Karesuvanto or Kaaresuvanto (Gárasavvon, Karesuando) is a village in Enontekiö municipality, located in Finnish Lapland, the largest and northernmost region in Finland. It is located on the Muonio River, which follows Finland's western border with Sweden.

The village of Karesuando (part of Kiruna municipality) is located on the Swedish side of the river. According to Finnish tradition the two are considered parts of the same locality (with a population of about 470), although officially a national border bisects them. The sides are linked by a road bridge built in 1980. The area is traditionally Finnish and Sami speaking. After the Finnish War in 1809, the border was re-drawn for political reasons, not because of any cultural or linguistic reasons existing at that time. Later a cultural and language difference grew because of school and church influences.

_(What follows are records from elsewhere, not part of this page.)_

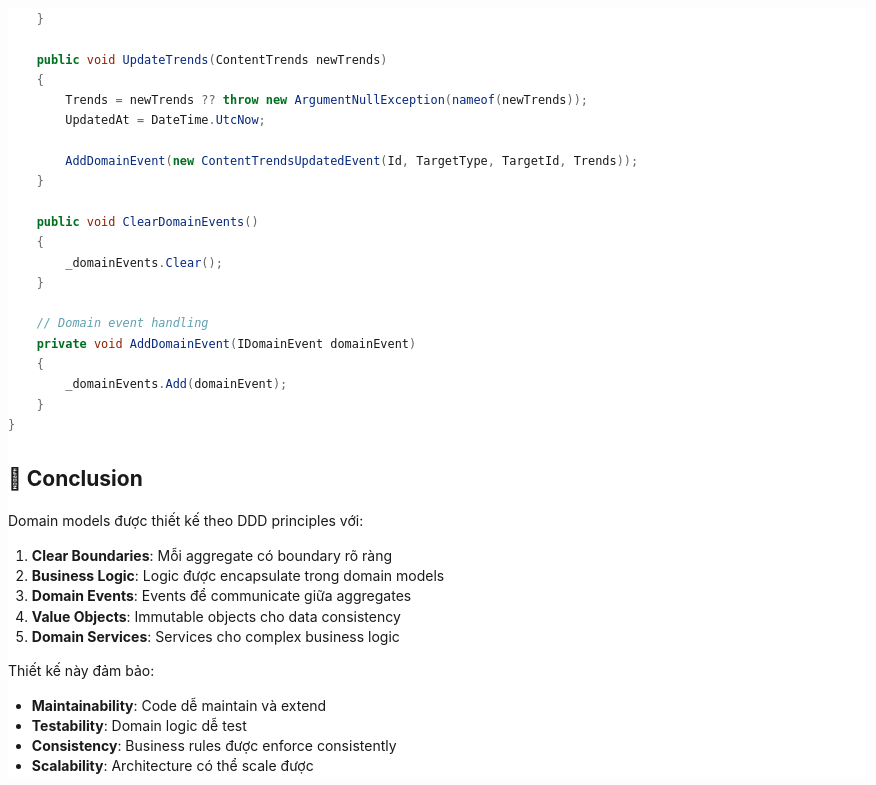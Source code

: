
 ```csharp
    }

    public void UpdateTrends(ContentTrends newTrends)
    {
        Trends = newTrends ?? throw new ArgumentNullException(nameof(newTrends));
        UpdatedAt = DateTime.UtcNow;

        AddDomainEvent(new ContentTrendsUpdatedEvent(Id, TargetType, TargetId, Trends));
    }

    public void ClearDomainEvents()
    {
        _domainEvents.Clear();
    }

    // Domain event handling
    private void AddDomainEvent(IDomainEvent domainEvent)
    {
        _domainEvents.Add(domainEvent);
    }
}
```

## 🎯 Conclusion

Domain models được thiết kế theo DDD principles với:

1. **Clear Boundaries**: Mỗi aggregate có boundary rõ ràng
2. **Business Logic**: Logic được encapsulate trong domain models
3. **Domain Events**: Events để communicate giữa aggregates
4. **Value Objects**: Immutable objects cho data consistency
5. **Domain Services**: Services cho complex business logic

Thiết kế này đảm bảo:
- **Maintainability**: Code dễ maintain và extend
- **Testability**: Domain logic dễ test
- **Consistency**: Business rules được enforce consistently
- **Scalability**: Architecture có thể scale được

The village got its first buildings in 1670, when Måns Mårtensson Karesuando, called "Hyvä Maunu Martinpoika" in Finnish and "Good Maunu, Son of Martti" in English, bought land from Sami Henrik Nilsson Nikkas. The vicar and botanist Lars Levi Laestadius worked in Kaaresuvanto where he founded the Laestadian revival movement named after him. In 1944 the area was burnt down by German troops during the Lapland War and had to be rebuilt.

Kaaresuvanto is located on European route E8 from Tromsø to Turku and European route E45 which stretches from Alta in Norway to Gela in Italy.